3 sports, 3 lawsuits, 1 question: What are sports doing to prevent/treat concussions?

Posted on 10-17-2014 by
Tags: Trending News & Topics

Photo Credit: simez78 / Shutterstock.com

In an article by ClassAction.org, they give us insight on three separate cases that all ask the same question: What are sports doing to prevent/treat concussions? Below are three different sports and what they are (or should be) doing to prevent or treat concussions.

Football:
Many would think one would be happy with a $765 million settlement; however that is not the case with many former National Football League players. Many players believe the recently submitted settlement contains problems that could leave out many former players. Also other problems by those who object the deal include “limits on compensation for certain injuries” as well as “not doing enough to cover those who suffer from mild traumatic brain injuries”.

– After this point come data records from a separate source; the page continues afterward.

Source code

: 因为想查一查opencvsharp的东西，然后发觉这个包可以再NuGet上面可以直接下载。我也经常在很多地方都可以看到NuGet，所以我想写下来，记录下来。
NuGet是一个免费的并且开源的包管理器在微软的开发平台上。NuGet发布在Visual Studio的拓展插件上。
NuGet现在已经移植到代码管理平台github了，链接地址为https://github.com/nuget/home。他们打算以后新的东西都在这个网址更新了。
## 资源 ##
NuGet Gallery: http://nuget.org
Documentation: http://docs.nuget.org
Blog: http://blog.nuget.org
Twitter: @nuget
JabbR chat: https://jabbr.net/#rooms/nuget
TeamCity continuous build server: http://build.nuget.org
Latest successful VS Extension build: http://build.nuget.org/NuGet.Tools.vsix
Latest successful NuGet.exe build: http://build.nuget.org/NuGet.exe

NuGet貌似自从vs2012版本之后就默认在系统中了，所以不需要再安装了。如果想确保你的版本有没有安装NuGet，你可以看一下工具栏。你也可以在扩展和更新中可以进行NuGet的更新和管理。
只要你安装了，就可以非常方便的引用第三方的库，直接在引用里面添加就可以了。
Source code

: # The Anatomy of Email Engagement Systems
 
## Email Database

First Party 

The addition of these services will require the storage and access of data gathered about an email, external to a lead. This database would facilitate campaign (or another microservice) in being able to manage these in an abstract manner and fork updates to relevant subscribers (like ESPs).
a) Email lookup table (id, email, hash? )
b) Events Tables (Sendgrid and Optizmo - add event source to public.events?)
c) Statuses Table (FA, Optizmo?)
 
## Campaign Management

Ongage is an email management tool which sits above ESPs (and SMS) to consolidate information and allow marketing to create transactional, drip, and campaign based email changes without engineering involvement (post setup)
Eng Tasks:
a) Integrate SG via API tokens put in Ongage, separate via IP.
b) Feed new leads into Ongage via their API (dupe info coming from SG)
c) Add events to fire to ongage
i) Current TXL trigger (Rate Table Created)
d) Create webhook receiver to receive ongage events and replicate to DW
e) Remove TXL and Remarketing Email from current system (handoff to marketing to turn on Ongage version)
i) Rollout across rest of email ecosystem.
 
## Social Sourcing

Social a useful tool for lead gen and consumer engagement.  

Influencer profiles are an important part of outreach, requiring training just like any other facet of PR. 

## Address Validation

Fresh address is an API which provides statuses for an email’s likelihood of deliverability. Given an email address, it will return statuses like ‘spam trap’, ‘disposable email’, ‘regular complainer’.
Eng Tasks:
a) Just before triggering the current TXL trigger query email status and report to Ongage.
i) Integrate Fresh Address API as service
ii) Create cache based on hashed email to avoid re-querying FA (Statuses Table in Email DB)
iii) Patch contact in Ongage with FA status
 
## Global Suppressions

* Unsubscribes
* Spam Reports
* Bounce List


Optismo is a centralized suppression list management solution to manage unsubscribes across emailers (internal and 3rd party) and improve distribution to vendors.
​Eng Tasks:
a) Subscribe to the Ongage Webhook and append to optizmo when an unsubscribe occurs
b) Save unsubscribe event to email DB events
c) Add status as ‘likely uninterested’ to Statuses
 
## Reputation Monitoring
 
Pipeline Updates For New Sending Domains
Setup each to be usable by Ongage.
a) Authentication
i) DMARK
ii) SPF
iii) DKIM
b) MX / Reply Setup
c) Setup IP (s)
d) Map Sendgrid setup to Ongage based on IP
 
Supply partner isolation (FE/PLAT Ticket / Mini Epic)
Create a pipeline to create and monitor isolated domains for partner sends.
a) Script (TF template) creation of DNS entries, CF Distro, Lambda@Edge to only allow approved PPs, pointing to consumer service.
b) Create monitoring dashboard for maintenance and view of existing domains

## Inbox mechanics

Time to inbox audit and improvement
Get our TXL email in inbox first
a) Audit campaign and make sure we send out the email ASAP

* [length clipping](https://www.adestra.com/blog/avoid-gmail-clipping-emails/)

Despite some objections, the league is heading in the right direction as $75 million of the settlement will be for a baseline assessment program, screening players for impairments caused by concussions during games. Another $10 million of the settlement will be spent on education and prevention measures.

Hockey:
The NHL finds itself in a tougher spot than most other sports. Not only is it (as well as the NFL) full-contact sports, but it’s the only “power sport” that allows fighting in its games. In fact, in a lawsuit filed by 10 players, it specifically accused the NHL for failing to ban “fighting and body checking,” while allowing this avoidable risk by “continuing to employ hockey players whose main function is to fight or violently body check players on the other team.” The NHL’s focus should be on education, real-time prevention and long-term care.

Soccer:
A lawsuit was filed on August 27th by a group of parents and players which stated their belief that FIFA being “negligent in monitoring and caring for head injuries among both adult and minor players.” What makes this case unusual is that there was no demand for monetary compensation. Instead, the case looks to change to rules especially in games involving children. Some of the rules/practices the lawsuit wants to look at or introduce include:

- Per-game limit of headers

- Temporary substitutions

- Medical Testing for brain injuries

At the end of the day if each of the sports handle concussions better they will be rewarded with healthier players and which will tend to result in better games. Whether each of these sports are able to get a better grip on this issue is something to keep track of over time.